Square glass lid knocking side to side captured my attention as I sat upstairs, it being downstairs, knocking, Thought rises as a picture of him pulling his mother’s white porcelain baking dish, the one with the simple blue design, out of the fridge. He is throwing out the rice I had planned to eat, “making room,” he’ll say. A hope floats by as the candle flickers “maybe just set it out.” I smile when I find it waiting on the counter coming to do dishes, the flame under the squat cast iron tea kettle just turned on.
Mom came as the drainer is emptied and sink filled. Hot water and bubbles cast their own soft glow of captured light, dim in the rainy morning from the window. Utensils slide into it, a couple of glasses. It seems the most right thing, adding a half-inch, maybe more, water to the smallest pan while the dishes soak just for the minute this will take. A pat of butter, okay two, what the hell, not the worst thing – it will be good having breakfast with her. This burner goes on too, a little lower, toward a simmering flame.
Dishes are neatly stacked in the order of washing; my mind works that way. Save for the white one with the blue pattern and the hard ball of cold, week-old rice stuck in its corner. Yellow-gloved hands pass the burgundy cloth over glasses, silverware…go check the buttering water. “Not yet.” Plates, one chipped, the large colorful salad bowls of last night’s dinner; checking again. “Ah, rolling boil,” just a bit more. Stripping the dish gloves, leaving them lay over the sink edge, this hand, somewhat like hers, of her at least, carries the chilled porcelain in to the stove. Removing the lid a finger pokes the rice’s hardness, not quite clucking my tongue, “undercooked” I think. A glance at the boiling water finds the skim of butter scents the lightest steam coming from it. Patience will get this right.
A few more dishes wait, some are cleaned and set to drain before the tug to the stove. Hand passing over cooking tools finds the wooden spoon, that nice rounded one of the perfect size for plunking the hard ball into the boil, punching through it, breaking it up. Intently scraping every stray morsel off the white sides, dropping them in as well. The pan lid sits there and stays, water and rice need to boil down with the flame turned lower, needing to more-than-simmer for a bit. She loved this snack, always of an afternoon, but this time we’ll make it morning. The tea, hot enough, is turned off to steep.
Dishes finished and at the stove again, watching narrow round tunnels form to the bottom of the pan, parting rice and closing again to open here and there and there and there. Almost, almost. Now! Fire off, a sprinkle of salt, and then the pepper mill. This one dad’s actually, because it happens to be filled. A shaking check, peppercorns clattering, confirms a goodly number as almost all will be needed. Held over the buttery cream my turning the silver crank begins. Our heads together we stared into a larger pan to shake the pepper on, for there was no such thing as fresh grating it in that tiny kitchen. Always the pause to assess. And always her pronouncement, “not enough” led to more shaking. The crank is turned and turned until a nice black covers the yellowy white, and now the lid goes on, rice left to rest like the tea.

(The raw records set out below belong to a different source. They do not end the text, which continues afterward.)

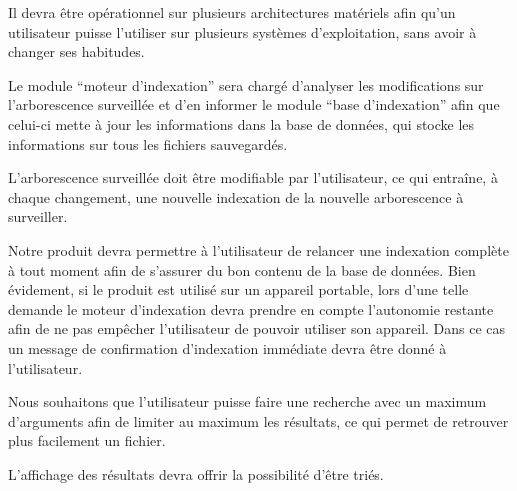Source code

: Il devra être opérationnel sur plusieurs architectures matériels afin qu'un utilisateur puisse l'utiliser sur plusieurs systèmes d'exploitation, sans avoir à changer ses habitudes.

Le module \enquote{moteur d'indexation} sera chargé d'analyser les modifications sur l'arborescence surveillée et d'en informer le module \enquote{base d'indexation} afin que celui-ci mette à jour les informations dans la base de données, qui stocke les informations sur tous les fichiers sauvegardés.

L'arborescence surveillée doit être modifiable par l'utilisateur, ce qui entraîne, à chaque changement, une nouvelle indexation de la nouvelle arborescence à surveiller.

Notre produit devra permettre à l'utilisateur de relancer une indexation complète à tout
moment afin de s'assurer du bon contenu de la base de données. Bien évidement, si le
produit est utilisé sur un appareil portable, lors d'une telle demande le moteur d'indexation devra prendre en compte l'autonomie restante afin de ne pas empêcher l'utilisateur de pouvoir utiliser son appareil. Dans ce cas un message de confirmation d'indexation immédiate devra être donné à l'utilisateur.

Nous souhaitons que l'utilisateur puisse faire une recherche avec un maximum d'arguments
afin de limiter au maximum les résultats, ce qui permet de retrouver plus facilement un fichier.

L'affichage des résultats devra offrir la possibilité d'être triés.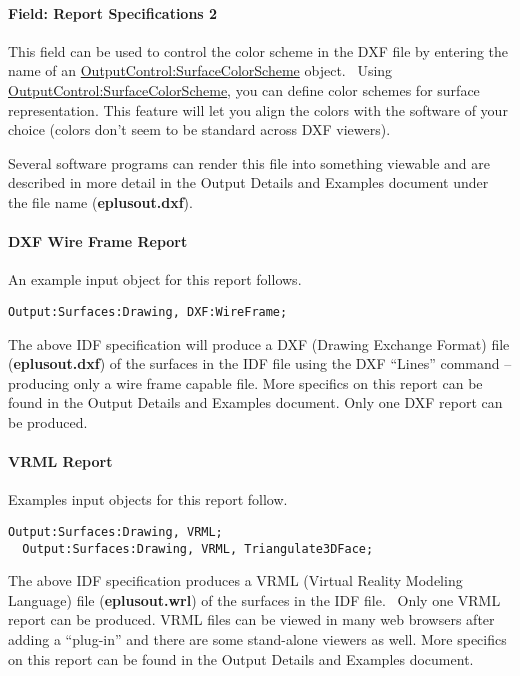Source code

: \paragraph{Field: Report Specifications 2}\label{field-report-specifications-2}

This field can be used to control the color scheme in the DXF file by entering the name of an \hyperref[outputcontrolsurfacecolorscheme]{OutputControl:SurfaceColorScheme} object.~ Using \hyperref[outputcontrolsurfacecolorscheme]{OutputControl:SurfaceColorScheme}, you can define color schemes for surface representation. This feature will let you align the colors with the software of your choice (colors don't seem to be standard across DXF viewers).

Several software programs can render this file into something viewable and are described in more detail in the Output Details and Examples document under the file name (\textbf{eplusout.dxf}).

\paragraph{DXF Wire Frame Report}\label{dxf-wire-frame-report}

An example input object for this report follows.

\begin{lstlisting}
Output:Surfaces:Drawing, DXF:WireFrame;
\end{lstlisting}

The above IDF specification will produce a DXF (Drawing Exchange Format) file (\textbf{eplusout.dxf}) of the surfaces in the IDF file using the DXF ``Lines'' command -- producing only a wire frame capable file. More specifics on this report can be found in the Output Details and Examples document. Only one DXF report can be produced.

\paragraph{VRML Report}\label{vrml-report}

Examples input objects for this report follow.

\begin{lstlisting}
Output:Surfaces:Drawing, VRML;
  Output:Surfaces:Drawing, VRML, Triangulate3DFace;
\end{lstlisting}

The above IDF specification produces a VRML (Virtual Reality Modeling Language) file (\textbf{eplusout.wrl}) of the surfaces in the IDF file.~ Only one VRML report can be produced. VRML files can be viewed in many web browsers after adding a ``plug-in'' and there are some stand-alone viewers as well. More specifics on this report can be found in the Output Details and Examples document.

Up on tip-toe to choose a bowl, there really isn’t much in this pan. She would make two cups to share, but what I have is enough to be with her on this cold spring morning. Coffee cup and honey, tea poured to its brim. The best parts now: wooden spoon nestles in and nudges the rice from the raised pan into the wide mouth, eggplant-purple bowl, every last bit. A small joy.
Tea by my side, stirring the pepper in well, the first spoonful is raised to my lips. Closing eyes to slowly draw in the smell of buttery rice. The black spice’s pungency tickles my nose. Blowing on it, my lips part and the rice – oh, the rice! Smoothly creamy a buttery film softens my lips like balm. The pepper sparks my tongue. The rice a comforting chew, not the toothy crunch of brown or basmati we eat these days, but exactly that remembered texture of Uncle Ben’s White Rice from my parent’s cupboards. Mouthfuls of it warm my tongue, mouth, throat, its butter savored with every lick of my lips. A breakfast with memories of mom and rice, moments of truce between teenager and adult, sharing our snack in a small TV room, Sunridge Drive, watching Phil Donahue.